Discord: Signs of illness


By STEVE MASCORD

BRITISH rugby league folk are actually pretty tolerant of outsiders coming in and telling them what they’re doing wrong.
Maybe it’s that northern good humour, or the national stiff upper lip, or the fact that their team hasn’t beaten the side from the same country as most of the critics in a series for two years shy of half a century.
But this columnist rarely encounters personal attacks where these issues are discussed on social media.
Whether it’s expansion or governance or media scrutiny, general speaking the debates stick to the issues and don’t dwell on me being a dreadful middle-aged Aussie know-it-all.
I know that other communities would not be as tolerant – and I know for certain that if the roles were reversed and I were a Brit trying to tell the NRL what it could do better, I would be constantly reminded of my nationality.
That said, there have been a couple of events over the past 24 hours which have highlighted the differences between the game in the southern hemisphere and the northern; circumstances the Aussie game arguably handles better.
On Thursday night, Hull FC were beaten 38-4 at home by Warrington, leaving them with a 3-4 record for the year so far.
When it came the time of Hull coach Lee Radford to be interviewed on the field after full-time on Sky Sports, he was nowhere to be seen. Instead, owner Adam Pearson fronted up to the interview and told an international TV audience that he had, basically, sacked Radford in the short period that had elapsed since the bell.
To everyone bar Pearson and Radford, this was a sacking occurring in real time on live TV. The statement that a coach has been sacked, along with his contractual arrangements, form part of the process of dismissal.
This would never happen in the NRL.
St George Illawarra’s Paul McGregor is regarded as the coach under most pressure this season. I would argue that even if he is 0-7 and got involved in a fight with a board member after the seventh loss, he would still not be sacked on the spot at full-time without the players being informed.
Would Russell Crowe sack Wayne Bennett this way? Imagine him going on Channel Nine and doing an interview like this after a match.
In the NRL where clubs are sizeable businesses, there are subcommittees and recommendations and presentations and player interviews to be conducted before these decisions are taken.
Carefully worded statements are prepared, players are informed, media conferences are called.
If you want to know why this happens in England, consider this: big stars like Sonny Bill Williams, Israel Folau, James Maloney, Gareth Widdop and the rest play each weekend in front of 10,000 or fewer people and in four out of six instances, the games are not even televised.
Many of the clubs are based in economically depressed towns.
How can they pay a salary cap half that of the NRL’s? Because most of the top flight clubs are bankrolled by wealthy local individuals such as Pearson.
The organisations can therefore become fiefdoms with with little filter between fans holding up a “Radford Out” sign and an owner who has stuck up for the coach until now but can bear no more after a heavy defeat.
It’s a giant pantomime, playing to a gallery that buys a season ticket with automatic bank deductions, a home shirt at the first game and then just shows up every second week to vent or cheer.
The owner is cast in the role of fan-in-chief.
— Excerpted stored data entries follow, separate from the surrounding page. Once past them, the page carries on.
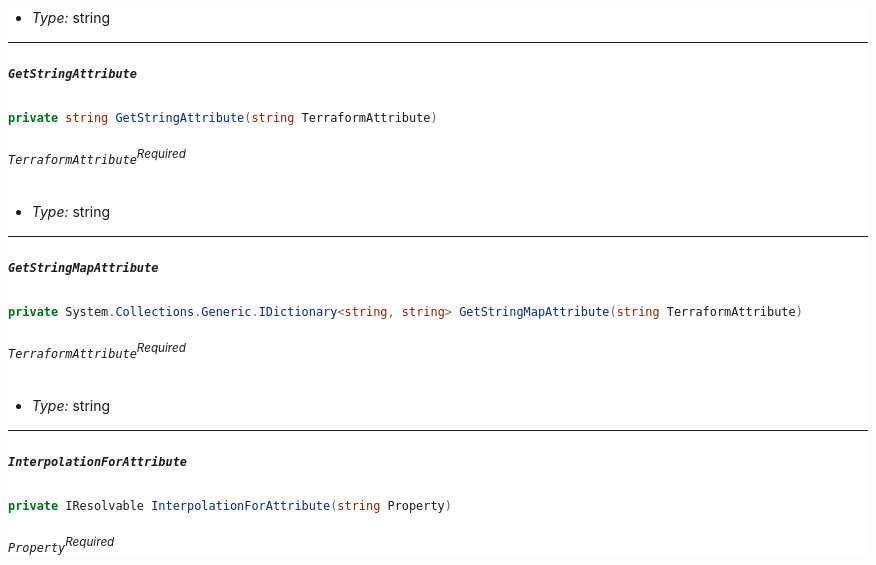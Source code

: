 - *Type:* string

---

##### `GetStringAttribute` <a name="GetStringAttribute" id="rhizo-co-terraform-provider-oci.dataOciLimitsLimitDefinitions.DataOciLimitsLimitDefinitionsFilterOutputReference.getStringAttribute"></a>

```csharp
private string GetStringAttribute(string TerraformAttribute)
```

###### `TerraformAttribute`<sup>Required</sup> <a name="TerraformAttribute" id="rhizo-co-terraform-provider-oci.dataOciLimitsLimitDefinitions.DataOciLimitsLimitDefinitionsFilterOutputReference.getStringAttribute.parameter.terraformAttribute"></a>

- *Type:* string

---

##### `GetStringMapAttribute` <a name="GetStringMapAttribute" id="rhizo-co-terraform-provider-oci.dataOciLimitsLimitDefinitions.DataOciLimitsLimitDefinitionsFilterOutputReference.getStringMapAttribute"></a>

```csharp
private System.Collections.Generic.IDictionary<string, string> GetStringMapAttribute(string TerraformAttribute)
```

###### `TerraformAttribute`<sup>Required</sup> <a name="TerraformAttribute" id="rhizo-co-terraform-provider-oci.dataOciLimitsLimitDefinitions.DataOciLimitsLimitDefinitionsFilterOutputReference.getStringMapAttribute.parameter.terraformAttribute"></a>

- *Type:* string

---

##### `InterpolationForAttribute` <a name="InterpolationForAttribute" id="rhizo-co-terraform-provider-oci.dataOciLimitsLimitDefinitions.DataOciLimitsLimitDefinitionsFilterOutputReference.interpolationForAttribute"></a>

```csharp
private IResolvable InterpolationForAttribute(string Property)
```

###### `Property`<sup>Required</sup> <a name="Property" id="rhizo-co-terraform-provider-oci.dataOciLimitsLimitDefinitions.DataOciLimitsLimitDefinitionsFilterOutputReference.interpolationForAttribute.parameter.property"></a>
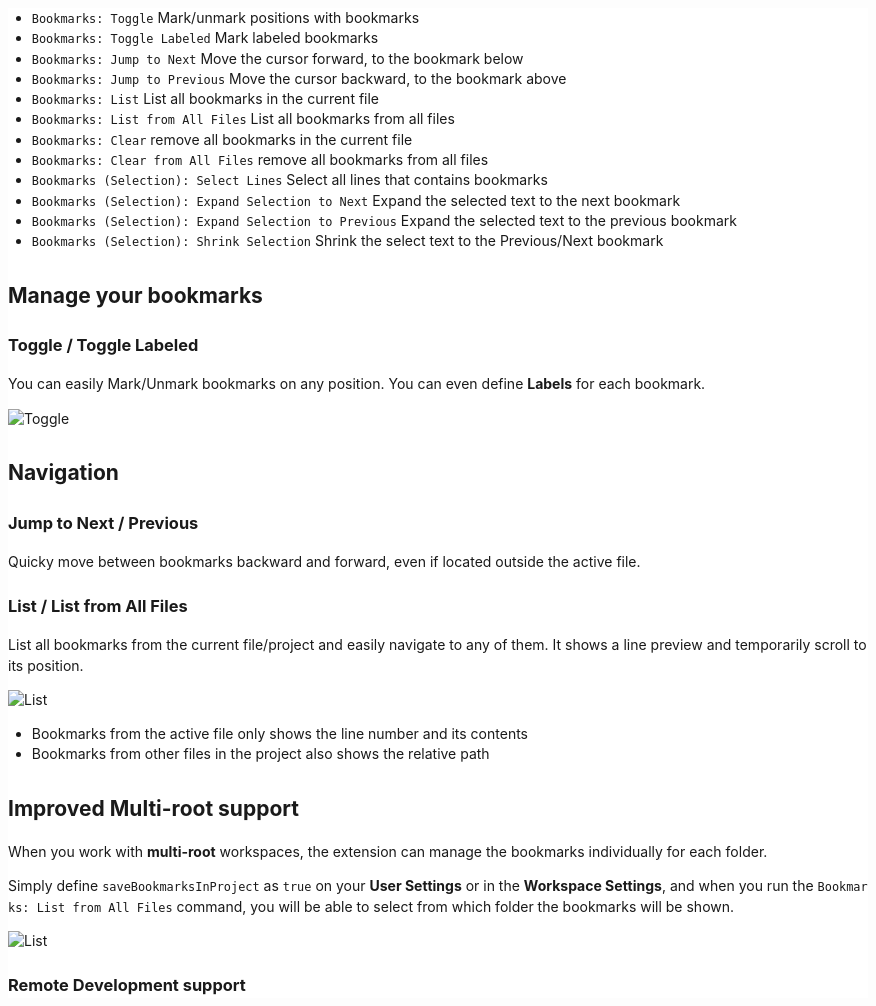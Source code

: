 - `Bookmarks: Toggle` Mark/unmark positions with bookmarks
- `Bookmarks: Toggle Labeled` Mark labeled bookmarks
- `Bookmarks: Jump to Next` Move the cursor forward, to the bookmark below
- `Bookmarks: Jump to Previous` Move the cursor backward, to the bookmark above
- `Bookmarks: List` List all bookmarks in the current file
- `Bookmarks: List from All Files` List all bookmarks from all files
- `Bookmarks: Clear` remove all bookmarks in the current file
- `Bookmarks: Clear from All Files` remove all bookmarks from all files
- `Bookmarks (Selection): Select Lines` Select all lines that contains bookmarks
- `Bookmarks (Selection): Expand Selection to Next` Expand the selected text to the next bookmark
- `Bookmarks (Selection): Expand Selection to Previous` Expand the selected text to the previous bookmark
- `Bookmarks (Selection): Shrink Selection` Shrink the select text to the Previous/Next bookmark

## Manage your bookmarks

### Toggle / Toggle Labeled

You can easily Mark/Unmark bookmarks on any position. You can even define **Labels** for each bookmark.

![Toggle](https://github.com/alefragnani/vscode-bookmarks/raw/HEAD/images/printscreen-toggle.png)

## Navigation

### Jump to Next / Previous

Quicky move between bookmarks backward and forward, even if located outside the active file.

### List / List from All Files

List all bookmarks from the current file/project and easily navigate to any of them. It shows a line preview and temporarily scroll to its position.

![List](https://github.com/alefragnani/vscode-bookmarks/raw/HEAD/images/bookmarks-list-from-all-files.gif)

- Bookmarks from the active file only shows the line number and its contents
- Bookmarks from other files in the project also shows the relative path

## Improved Multi-root support

When you work with **multi-root** workspaces, the extension can manage the bookmarks individually for each folder.

Simply define `saveBookmarksInProject` as `true` on your **User Settings** or in the **Workspace Settings**, and when you run the `Bookmarks: List from All Files` command, you will be able to select from which folder the bookmarks will be shown.

![List](https://github.com/alefragnani/vscode-bookmarks/raw/HEAD/images/bookmarks-list-from-all-files-multi-root.gif)

### Remote Development support
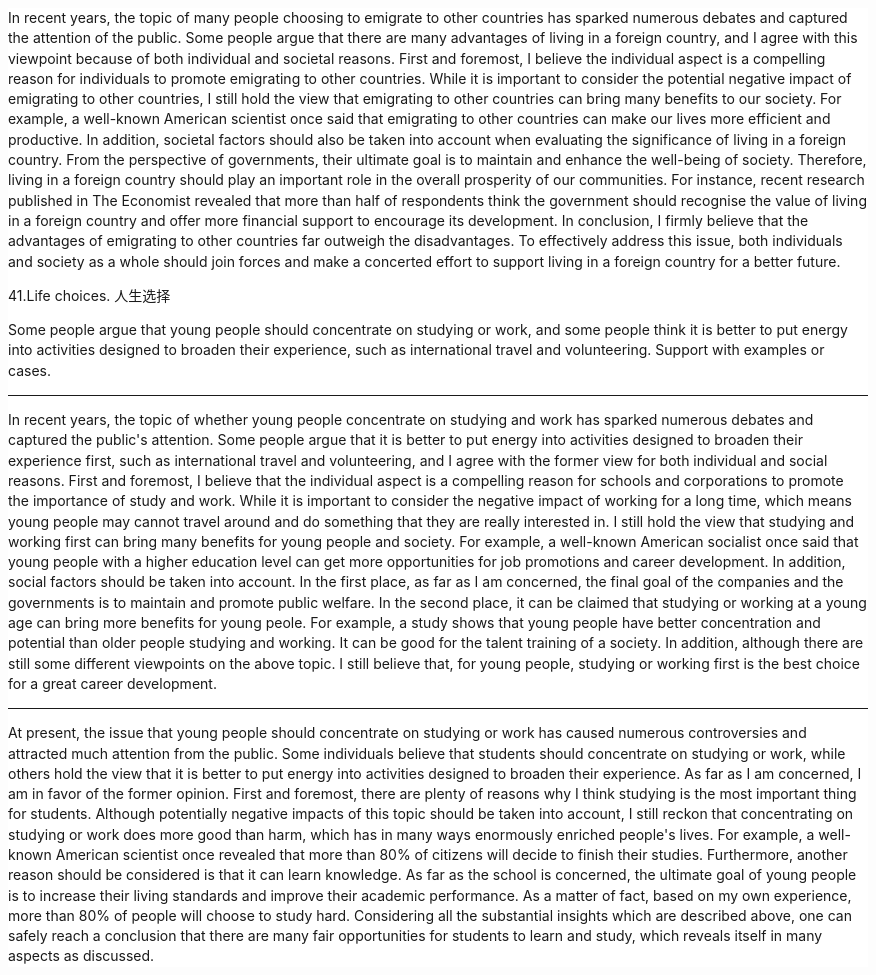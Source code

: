 In recent years, the topic of many people choosing to emigrate to other countries has sparked numerous debates and captured the attention of the public. Some people argue that there are many advantages of living in a foreign country, and I agree with this viewpoint because of both individual and societal reasons.
First and foremost, I believe the individual aspect is a compelling reason for individuals to promote emigrating to other countries. While it is important to consider the potential negative impact of emigrating to other countries, I still hold the view that emigrating to other countries can bring many benefits to our society. For example, a well-known American scientist once said that emigrating to other countries can make our lives more efficient and productive.
In addition, societal factors should also be taken into account when evaluating the significance of living in a foreign country. From the perspective of governments, their ultimate goal is to maintain and enhance the well-being of society. Therefore, living in a foreign country should play an important role in the overall prosperity of our communities. For instance, recent research published in The Economist revealed that more than half of respondents think the government should recognise the value of living in a foreign country and offer more financial support to encourage its development.
In conclusion, I firmly believe that the advantages of emigrating to other countries far outweigh the disadvantages. To effectively address this issue, both individuals and society as a whole should join forces and make a concerted effort to support living in a foreign country for a better future.

41.Life choices. 人生选择  

Some people argue that young people should concentrate on studying or work, and some people think it is better to put energy into activities designed to broaden their experience, such as international travel and volunteering. Support with examples or cases.

---
In recent years, the topic of whether young people concentrate on studying and work has sparked numerous debates and captured the public's attention. Some people argue that it is better to put energy into activities designed to broaden their experience first, such as international travel and volunteering, and I agree with the former view for both individual and social reasons.
First and foremost, I believe that the individual aspect is a compelling reason for schools and corporations to promote the importance of study and work. While it is important to consider the negative impact of working for a long time, which means young people may cannot travel around and do something that they are really interested in. I still hold the view that studying and working first can bring many benefits for young people and society. For example, a well-known American socialist once said that young people with a higher education level can get more opportunities for job promotions and career development.
In addition, social factors should be taken into account. In the first place, as far as I am concerned, the final goal of the companies and the governments is to maintain and promote public welfare. In the second place, it can be claimed that studying or working at a young age can bring more benefits for young peole. For example, a study shows that young people have better concentration and potential than older people studying and working. It can be good for the talent training of a society.
In addition, although there are still some different viewpoints on the above topic. I still believe that, for young people, studying or working first is the best choice for a great career development.

---
At present, the issue that young people should concentrate on studying or work has caused numerous controversies and attracted much attention from the public. Some individuals believe that students should concentrate on studying or work, while others hold the view that it is better to put energy into activities designed to broaden their experience. As far as I am concerned, I am in favor of the former opinion.
First and foremost, there are plenty of reasons why I think studying is the most important thing for students. Although potentially negative impacts of this topic should be taken into account, I still reckon that concentrating on studying or work does more good than harm, which has in many ways enormously enriched people's lives. For example, a well-known American scientist once revealed that more than 80% of citizens will decide to finish their studies.
Furthermore, another reason should be considered is that it can learn knowledge. As far as the school is concerned, the ultimate goal of young people is to increase their living standards and improve their academic performance. As a matter of fact, based on my own experience, more than 80% of people will choose to study hard.
Considering all the substantial insights which are described above, one can safely reach a conclusion that there are many fair opportunities for students to learn and study, which reveals itself in many aspects as discussed.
The board of directors, the sponsors, the national media … they don’t have to be considered.
Perhaps this pantomime is more entertaining than the anodyne, image-conscious, govern-by-committee NRL. Colourful owners and the ritual of their managers getting the bullet at any time is part of the fabric of British professional sport.
But it underscores how small the world of English rugby league is. With this Shakespearean royal court intrigue comes a strong whiff of provincialism – the same thing one smells when chairmen and owners snipe at each other and at head office in their programme notes (another tradition that has never existed in Australia).
“Head office” …. that brings us to the second event of the last 24 hours that would surprise Antipodean readers.
Leeds today announced that since one player with coronavirus like symptoms was self-isolating, they would not travel to Perpignan to fulfil Saturday’s fixture against Catalans, which was already being played behind closed doors.
That’s right, Leeds announced it.
Not Super League. Not the Rugby Football League. Just like Wigan a couple of years ago cancelling a match following the World Club Challenge. The equivalent would have been Brisbane just saying they weren’t travelling to Townsville, thanks very much.
No-one is disputing coronavirus is serious, or that overseas travel is hazardous at the moment. But in other sports, governing bodies are acting after advice from governments. That doesn’t happen in British rugby league sometimes because the clubs run the competition.
Super League’s board is just a collection of the wealthy owners of the clubs, who got involved because they wanted to see their clubs win trophies.
Individuals of means don’t always show the same discretion with a team they’ve followed their whole lives as they would show in their own businesses.
And their clubs – bound by self-interests (and fiduciary duty!) – don’t always make the best long term decisions for the sport they play.
When the current health crisis is over, these afflictions will remain.
And as the world goes crazy, we’ve just seen a couple of telling symptoms.